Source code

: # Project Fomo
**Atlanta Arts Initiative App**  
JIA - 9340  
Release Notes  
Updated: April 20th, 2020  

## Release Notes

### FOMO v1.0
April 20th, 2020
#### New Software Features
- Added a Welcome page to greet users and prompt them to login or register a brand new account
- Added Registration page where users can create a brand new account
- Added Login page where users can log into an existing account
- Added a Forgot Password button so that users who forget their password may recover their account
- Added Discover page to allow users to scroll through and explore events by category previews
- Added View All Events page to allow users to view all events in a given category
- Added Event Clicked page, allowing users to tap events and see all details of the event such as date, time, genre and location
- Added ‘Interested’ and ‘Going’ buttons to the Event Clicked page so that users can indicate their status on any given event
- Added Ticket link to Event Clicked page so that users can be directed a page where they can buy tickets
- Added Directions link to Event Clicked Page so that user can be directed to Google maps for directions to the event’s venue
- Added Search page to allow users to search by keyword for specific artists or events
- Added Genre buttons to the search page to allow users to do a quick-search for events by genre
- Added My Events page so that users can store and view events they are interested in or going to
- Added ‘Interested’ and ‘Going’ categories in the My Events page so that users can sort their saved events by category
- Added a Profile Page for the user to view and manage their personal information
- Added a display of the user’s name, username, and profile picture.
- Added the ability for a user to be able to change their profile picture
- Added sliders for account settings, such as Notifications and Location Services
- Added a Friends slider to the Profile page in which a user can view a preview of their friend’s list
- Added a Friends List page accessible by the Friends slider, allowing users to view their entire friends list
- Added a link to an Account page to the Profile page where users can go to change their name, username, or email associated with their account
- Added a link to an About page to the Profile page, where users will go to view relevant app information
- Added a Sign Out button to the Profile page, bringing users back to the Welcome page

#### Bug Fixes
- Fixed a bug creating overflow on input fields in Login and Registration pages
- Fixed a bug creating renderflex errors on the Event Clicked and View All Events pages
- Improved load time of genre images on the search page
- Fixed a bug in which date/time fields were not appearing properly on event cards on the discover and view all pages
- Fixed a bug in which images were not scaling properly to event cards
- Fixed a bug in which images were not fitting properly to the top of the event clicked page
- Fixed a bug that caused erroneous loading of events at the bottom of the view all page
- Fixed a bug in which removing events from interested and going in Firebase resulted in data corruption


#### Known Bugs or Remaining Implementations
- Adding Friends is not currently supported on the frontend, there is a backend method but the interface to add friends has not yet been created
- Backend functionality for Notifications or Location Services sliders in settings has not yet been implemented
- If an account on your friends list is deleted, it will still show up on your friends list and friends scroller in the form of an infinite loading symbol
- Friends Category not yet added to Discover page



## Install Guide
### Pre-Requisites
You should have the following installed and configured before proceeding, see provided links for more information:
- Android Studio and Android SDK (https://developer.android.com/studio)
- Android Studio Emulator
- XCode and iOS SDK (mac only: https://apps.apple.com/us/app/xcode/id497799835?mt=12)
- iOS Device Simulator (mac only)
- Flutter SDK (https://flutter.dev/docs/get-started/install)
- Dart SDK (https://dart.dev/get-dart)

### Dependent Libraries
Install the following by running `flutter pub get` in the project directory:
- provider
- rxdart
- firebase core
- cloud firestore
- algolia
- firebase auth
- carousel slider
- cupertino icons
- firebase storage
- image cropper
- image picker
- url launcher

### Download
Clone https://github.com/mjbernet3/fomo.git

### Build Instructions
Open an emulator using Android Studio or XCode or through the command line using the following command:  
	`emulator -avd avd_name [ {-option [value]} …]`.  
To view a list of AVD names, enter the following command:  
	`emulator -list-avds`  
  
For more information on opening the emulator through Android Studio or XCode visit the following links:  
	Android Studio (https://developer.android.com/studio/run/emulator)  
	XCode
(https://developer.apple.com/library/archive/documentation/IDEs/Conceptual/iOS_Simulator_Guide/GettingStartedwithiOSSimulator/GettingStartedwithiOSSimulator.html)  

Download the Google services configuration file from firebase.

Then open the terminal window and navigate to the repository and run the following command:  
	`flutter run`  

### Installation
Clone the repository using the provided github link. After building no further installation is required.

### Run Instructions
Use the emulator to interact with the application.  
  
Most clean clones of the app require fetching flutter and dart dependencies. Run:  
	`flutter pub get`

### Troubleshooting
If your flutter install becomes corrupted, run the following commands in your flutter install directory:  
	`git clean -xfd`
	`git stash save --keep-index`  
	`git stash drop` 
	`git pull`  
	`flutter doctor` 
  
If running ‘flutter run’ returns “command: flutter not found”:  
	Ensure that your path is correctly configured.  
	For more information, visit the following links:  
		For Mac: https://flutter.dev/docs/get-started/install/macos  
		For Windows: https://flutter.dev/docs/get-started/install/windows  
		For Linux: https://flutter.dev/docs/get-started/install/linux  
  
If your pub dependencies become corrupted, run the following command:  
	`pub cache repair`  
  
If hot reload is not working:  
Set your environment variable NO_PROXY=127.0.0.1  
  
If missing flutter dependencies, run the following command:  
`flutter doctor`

_ _ _ _ _ _ _

- **Task to complete**:
State the count of lines in the data holding the word "Google", adding nothing to it.

- **Response area**:
2